Last week the former Israeli prime minister Ehud Olmert began his prison sentence, having been convicted of corruption after a years-long legal battle. Isi Leibler, who first befriended Olmert in the 1980s, reflects on the Israeli politician’s migration from the far right to the left and his fall from grace, focusing on a crucial moment in 2005:
In a shocking display of crude political opportunism, the right-wing Likud leader with a Revisionist background became, virtually overnight, Prime Minister Sharon’s most aggressive and effective proponent of the disastrous unilateral disengagement from the Gaza Strip. He was brutal and even cruel in the mocking of his former friends and allies and trivialized the forcible eviction of the Gush Katif settlements.

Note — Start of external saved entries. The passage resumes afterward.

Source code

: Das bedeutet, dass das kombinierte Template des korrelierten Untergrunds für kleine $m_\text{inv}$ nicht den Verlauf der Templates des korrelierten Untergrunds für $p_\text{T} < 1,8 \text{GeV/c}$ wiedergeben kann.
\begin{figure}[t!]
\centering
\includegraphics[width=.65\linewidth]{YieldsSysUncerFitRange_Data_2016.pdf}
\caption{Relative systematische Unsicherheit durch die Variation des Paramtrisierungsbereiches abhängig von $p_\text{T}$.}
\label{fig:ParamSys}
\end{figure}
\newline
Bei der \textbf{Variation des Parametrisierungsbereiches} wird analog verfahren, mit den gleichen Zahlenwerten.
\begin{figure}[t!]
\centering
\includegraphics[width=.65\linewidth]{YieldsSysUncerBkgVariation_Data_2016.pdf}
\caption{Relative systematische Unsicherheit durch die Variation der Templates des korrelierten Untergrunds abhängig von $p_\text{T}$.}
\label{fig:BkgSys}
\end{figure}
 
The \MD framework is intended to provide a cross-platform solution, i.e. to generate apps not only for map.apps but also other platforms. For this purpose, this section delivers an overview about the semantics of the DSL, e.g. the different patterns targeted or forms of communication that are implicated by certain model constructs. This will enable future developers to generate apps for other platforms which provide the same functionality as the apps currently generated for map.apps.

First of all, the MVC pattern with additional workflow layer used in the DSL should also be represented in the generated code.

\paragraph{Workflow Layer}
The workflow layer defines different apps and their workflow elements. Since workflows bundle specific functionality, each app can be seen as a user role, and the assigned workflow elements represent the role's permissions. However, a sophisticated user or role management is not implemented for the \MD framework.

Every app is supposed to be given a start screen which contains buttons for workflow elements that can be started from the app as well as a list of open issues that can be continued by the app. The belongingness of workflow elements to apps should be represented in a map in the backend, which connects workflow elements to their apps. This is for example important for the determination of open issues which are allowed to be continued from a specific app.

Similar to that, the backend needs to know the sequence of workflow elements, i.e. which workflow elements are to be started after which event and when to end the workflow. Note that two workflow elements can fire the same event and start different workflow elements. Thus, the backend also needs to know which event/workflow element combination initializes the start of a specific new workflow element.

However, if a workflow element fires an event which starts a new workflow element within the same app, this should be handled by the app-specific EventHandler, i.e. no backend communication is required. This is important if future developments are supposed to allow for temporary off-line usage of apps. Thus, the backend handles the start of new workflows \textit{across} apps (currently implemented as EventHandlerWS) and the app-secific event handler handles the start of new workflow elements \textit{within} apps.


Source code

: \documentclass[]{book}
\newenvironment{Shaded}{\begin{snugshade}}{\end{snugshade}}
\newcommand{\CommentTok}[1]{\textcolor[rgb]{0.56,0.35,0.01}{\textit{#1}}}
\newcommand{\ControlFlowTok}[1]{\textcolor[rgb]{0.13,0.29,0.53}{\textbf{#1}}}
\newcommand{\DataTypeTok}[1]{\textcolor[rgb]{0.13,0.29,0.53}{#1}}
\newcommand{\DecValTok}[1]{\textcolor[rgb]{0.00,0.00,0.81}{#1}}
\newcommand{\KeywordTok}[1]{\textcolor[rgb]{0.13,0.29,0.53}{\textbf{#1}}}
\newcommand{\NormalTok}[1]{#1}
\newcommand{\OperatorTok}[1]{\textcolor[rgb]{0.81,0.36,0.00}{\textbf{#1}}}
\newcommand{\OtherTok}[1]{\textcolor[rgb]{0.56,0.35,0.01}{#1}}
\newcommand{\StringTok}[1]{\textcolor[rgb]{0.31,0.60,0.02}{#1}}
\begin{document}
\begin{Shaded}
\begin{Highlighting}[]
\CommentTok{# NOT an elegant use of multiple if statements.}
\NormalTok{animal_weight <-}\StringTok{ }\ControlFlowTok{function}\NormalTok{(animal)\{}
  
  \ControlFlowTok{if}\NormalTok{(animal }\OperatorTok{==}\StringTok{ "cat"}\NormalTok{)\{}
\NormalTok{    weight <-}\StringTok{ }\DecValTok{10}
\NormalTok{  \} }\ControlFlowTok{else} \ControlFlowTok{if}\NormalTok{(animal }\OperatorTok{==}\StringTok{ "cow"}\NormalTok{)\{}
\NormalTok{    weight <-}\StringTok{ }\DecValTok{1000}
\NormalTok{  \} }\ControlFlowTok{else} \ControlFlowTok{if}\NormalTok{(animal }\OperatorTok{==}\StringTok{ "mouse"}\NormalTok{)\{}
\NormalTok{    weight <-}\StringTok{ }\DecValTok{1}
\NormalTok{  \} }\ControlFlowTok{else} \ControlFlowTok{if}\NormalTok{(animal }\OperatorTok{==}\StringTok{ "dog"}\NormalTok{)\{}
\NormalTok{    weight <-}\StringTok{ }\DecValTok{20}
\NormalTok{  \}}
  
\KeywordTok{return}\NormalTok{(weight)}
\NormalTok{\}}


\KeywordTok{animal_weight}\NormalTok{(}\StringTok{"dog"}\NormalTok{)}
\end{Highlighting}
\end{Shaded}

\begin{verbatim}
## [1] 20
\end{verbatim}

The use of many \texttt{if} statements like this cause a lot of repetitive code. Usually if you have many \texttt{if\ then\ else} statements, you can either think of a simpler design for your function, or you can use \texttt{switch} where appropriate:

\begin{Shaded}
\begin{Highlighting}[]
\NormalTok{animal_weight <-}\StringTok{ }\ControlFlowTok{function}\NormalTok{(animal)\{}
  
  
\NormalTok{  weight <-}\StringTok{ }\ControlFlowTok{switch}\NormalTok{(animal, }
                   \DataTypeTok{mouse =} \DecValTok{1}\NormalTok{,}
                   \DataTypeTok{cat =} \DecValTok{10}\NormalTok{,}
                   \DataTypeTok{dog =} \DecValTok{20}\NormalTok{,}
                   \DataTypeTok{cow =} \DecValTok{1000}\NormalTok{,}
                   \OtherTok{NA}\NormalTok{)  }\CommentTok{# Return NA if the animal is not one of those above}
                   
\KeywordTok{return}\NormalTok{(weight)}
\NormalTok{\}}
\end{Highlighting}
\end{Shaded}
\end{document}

At that stage, I became one of his most fervent critics.
His subsequent trials, which culminated in his conviction and a six-year sentence reduced to 19 months—which pending another case still to be determined could be extended to 27 months—represent a shameful reflection of the abysmally low level of personal morality to which some Israeli politicians have descended. . . . On the positive side, at least it demonstrates that in Israel, nobody is above the rule of law.
Without diminishing his moral corruption, my feeling is that Olmert’s devastating role in the second Lebanon war and his groveling to the Palestinians will have a far greater negative long-term impact on Israel than the activities for which he was sentenced to jail.